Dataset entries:
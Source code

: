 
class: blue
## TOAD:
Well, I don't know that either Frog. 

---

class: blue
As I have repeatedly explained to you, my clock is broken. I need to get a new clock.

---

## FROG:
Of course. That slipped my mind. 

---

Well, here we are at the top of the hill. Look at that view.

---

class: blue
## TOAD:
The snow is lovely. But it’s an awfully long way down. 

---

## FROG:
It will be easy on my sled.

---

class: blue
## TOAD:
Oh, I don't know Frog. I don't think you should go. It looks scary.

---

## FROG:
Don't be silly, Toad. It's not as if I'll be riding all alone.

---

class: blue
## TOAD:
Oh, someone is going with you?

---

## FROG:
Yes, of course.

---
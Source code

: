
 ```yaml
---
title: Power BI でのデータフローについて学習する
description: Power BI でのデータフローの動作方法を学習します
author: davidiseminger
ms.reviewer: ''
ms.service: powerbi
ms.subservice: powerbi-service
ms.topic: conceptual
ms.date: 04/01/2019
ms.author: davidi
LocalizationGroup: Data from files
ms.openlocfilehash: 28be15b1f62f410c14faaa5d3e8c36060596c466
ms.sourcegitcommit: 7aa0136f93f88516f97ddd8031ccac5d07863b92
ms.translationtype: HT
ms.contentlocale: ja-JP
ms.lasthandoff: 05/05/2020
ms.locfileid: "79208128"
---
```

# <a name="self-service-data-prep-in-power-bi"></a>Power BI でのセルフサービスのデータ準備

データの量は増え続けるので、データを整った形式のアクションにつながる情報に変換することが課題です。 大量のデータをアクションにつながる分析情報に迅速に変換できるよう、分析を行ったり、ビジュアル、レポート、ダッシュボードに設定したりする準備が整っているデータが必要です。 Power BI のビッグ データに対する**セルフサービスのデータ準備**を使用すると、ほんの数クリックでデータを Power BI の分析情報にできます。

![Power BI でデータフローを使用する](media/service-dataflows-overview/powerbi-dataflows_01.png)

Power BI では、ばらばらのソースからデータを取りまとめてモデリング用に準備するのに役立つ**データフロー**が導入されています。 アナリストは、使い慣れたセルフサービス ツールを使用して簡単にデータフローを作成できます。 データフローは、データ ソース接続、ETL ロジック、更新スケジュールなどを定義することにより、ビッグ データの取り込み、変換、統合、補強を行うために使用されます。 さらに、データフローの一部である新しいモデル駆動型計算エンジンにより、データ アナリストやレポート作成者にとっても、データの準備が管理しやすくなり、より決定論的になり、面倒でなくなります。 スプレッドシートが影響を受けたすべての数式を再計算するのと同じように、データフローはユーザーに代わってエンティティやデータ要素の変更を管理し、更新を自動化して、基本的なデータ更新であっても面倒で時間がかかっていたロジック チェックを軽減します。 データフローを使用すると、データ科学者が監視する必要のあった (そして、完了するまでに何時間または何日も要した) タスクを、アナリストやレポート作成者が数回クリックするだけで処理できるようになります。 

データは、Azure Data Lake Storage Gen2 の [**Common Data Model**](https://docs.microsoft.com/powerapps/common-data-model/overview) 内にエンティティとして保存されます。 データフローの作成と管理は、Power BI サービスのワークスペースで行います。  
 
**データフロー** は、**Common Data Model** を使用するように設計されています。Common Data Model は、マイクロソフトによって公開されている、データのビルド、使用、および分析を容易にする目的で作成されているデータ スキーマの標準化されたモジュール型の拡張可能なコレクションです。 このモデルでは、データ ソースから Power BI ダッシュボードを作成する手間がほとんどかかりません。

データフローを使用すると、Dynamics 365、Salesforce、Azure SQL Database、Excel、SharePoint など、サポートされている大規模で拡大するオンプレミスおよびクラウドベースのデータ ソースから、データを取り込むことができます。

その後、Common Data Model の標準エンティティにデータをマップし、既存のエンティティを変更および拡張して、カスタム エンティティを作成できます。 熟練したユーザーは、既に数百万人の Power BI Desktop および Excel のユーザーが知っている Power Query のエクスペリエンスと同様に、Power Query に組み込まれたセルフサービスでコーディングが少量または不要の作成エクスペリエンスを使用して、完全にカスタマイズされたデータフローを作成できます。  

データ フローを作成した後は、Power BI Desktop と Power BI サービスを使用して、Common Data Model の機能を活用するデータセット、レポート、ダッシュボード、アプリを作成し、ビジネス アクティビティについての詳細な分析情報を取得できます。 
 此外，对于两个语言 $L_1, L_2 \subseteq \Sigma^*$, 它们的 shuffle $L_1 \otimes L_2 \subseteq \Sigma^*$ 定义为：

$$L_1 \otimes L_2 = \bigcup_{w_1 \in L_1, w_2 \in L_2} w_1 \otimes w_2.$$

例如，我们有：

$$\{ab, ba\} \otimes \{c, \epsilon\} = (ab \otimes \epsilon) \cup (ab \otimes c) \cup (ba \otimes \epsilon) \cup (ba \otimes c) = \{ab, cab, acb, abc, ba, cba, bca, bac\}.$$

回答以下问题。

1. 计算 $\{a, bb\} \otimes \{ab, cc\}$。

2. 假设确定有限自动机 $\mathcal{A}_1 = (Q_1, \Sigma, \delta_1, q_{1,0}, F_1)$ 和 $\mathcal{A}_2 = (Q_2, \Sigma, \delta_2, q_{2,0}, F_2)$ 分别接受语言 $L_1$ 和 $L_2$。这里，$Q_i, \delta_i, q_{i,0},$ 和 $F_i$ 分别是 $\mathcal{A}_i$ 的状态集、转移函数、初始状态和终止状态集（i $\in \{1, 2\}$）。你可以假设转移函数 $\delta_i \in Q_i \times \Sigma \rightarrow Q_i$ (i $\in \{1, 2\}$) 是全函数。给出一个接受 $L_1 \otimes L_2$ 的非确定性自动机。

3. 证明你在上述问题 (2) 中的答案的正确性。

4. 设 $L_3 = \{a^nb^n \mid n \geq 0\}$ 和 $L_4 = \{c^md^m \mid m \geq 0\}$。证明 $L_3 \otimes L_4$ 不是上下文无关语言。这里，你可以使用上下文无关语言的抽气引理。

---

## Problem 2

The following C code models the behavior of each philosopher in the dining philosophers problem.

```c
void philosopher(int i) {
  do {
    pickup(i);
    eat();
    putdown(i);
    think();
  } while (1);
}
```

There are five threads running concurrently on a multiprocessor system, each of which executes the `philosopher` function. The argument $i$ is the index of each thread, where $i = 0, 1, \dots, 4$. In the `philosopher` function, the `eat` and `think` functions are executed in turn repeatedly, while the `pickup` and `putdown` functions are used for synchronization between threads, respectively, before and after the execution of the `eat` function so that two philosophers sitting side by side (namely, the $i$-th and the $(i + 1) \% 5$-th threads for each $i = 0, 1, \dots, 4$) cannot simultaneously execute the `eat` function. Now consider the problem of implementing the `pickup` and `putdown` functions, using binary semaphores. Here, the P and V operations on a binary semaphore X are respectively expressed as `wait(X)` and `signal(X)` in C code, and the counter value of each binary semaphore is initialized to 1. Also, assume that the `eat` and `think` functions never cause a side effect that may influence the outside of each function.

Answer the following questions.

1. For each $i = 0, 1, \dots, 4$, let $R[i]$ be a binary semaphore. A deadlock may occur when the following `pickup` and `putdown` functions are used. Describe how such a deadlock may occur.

Your goal:
Once you find the string "functions" in a line of the records, copy that line.

Solution for this problem:
There are five threads running concurrently on a multiprocessor system, each of which executes the `philosopher` function. The argument $i$ is the index of each thread, where $i = 0, 1, \dots, 4$. In the `philosopher` function, the `eat` and `think` functions are executed in turn repeatedly, while the `pickup` and `putdown` functions are used for synchronization between threads, respectively, before and after the execution of the `eat` function so that two philosophers sitting side by side (namely, the $i$-th and the $(i + 1) \% 5$-th threads for each $i = 0, 1, \dots, 4$) cannot simultaneously execute the `eat` function. Now consider the problem of implementing the `pickup` and `putdown` functions, using binary semaphores. Here, the P and V operations on a binary semaphore X are respectively expressed as `wait(X)` and `signal(X)` in C code, and the counter value of each binary semaphore is initialized to 1. Also, assume that the `eat` and `think` functions never cause a side effect that may influence the outside of each function.
1. For each $i = 0, 1, \dots, 4$, let $R[i]$ be a binary semaphore. A deadlock may occur when the following `pickup` and `putdown` functions are used. Describe how such a deadlock may occur.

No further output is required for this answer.